#### [Stored data entries]

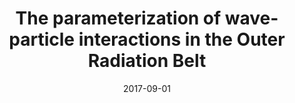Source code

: ---
title: "The parameterization of wave-particle interactions in the Outer Radiation Belt"
collection: publications
permalink: /publication/2017-09-01-Watt
excerpt: ' '
date: 2017-09-01
venue: 'Journal of Geophysical Research: Space Physics'
paperurl: 'https://doi.org/10.1002/2017JA024339'
citation: 'Watt, C. E. J., Rae, I. J., Murphy, K. R., Anekallu, C., Bentley, S. N., &amp; Forsyth, C. (2017). The parameterization of wave-particle interactions in the Outer Radiation Belt. Journal of Geophysical Research: Space Physics, 122(9), 9545-9551.'
---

#### [Your goal]
Output each record above word for word, leaving out images.

#### [Answer box]
Source code

: ---
title: "The parameterization of wave-particle interactions in the Outer Radiation Belt"
collection: publications
permalink: /publication/2017-09-01-Watt
excerpt: ' '
date: 2017-09-01
venue: 'Journal of Geophysical Research: Space Physics'
paperurl: 'https://doi.org/10.1002/2017JA024339'
citation: 'Watt, C. E. J., Rae, I. J., Murphy, K. R., Anekallu, C., Bentley, S. N., &amp; Forsyth, C. (2017). The parameterization of wave-particle interactions in the Outer Radiation Belt. Journal of Geophysical Research: Space Physics, 122(9), 9545-9551.'
---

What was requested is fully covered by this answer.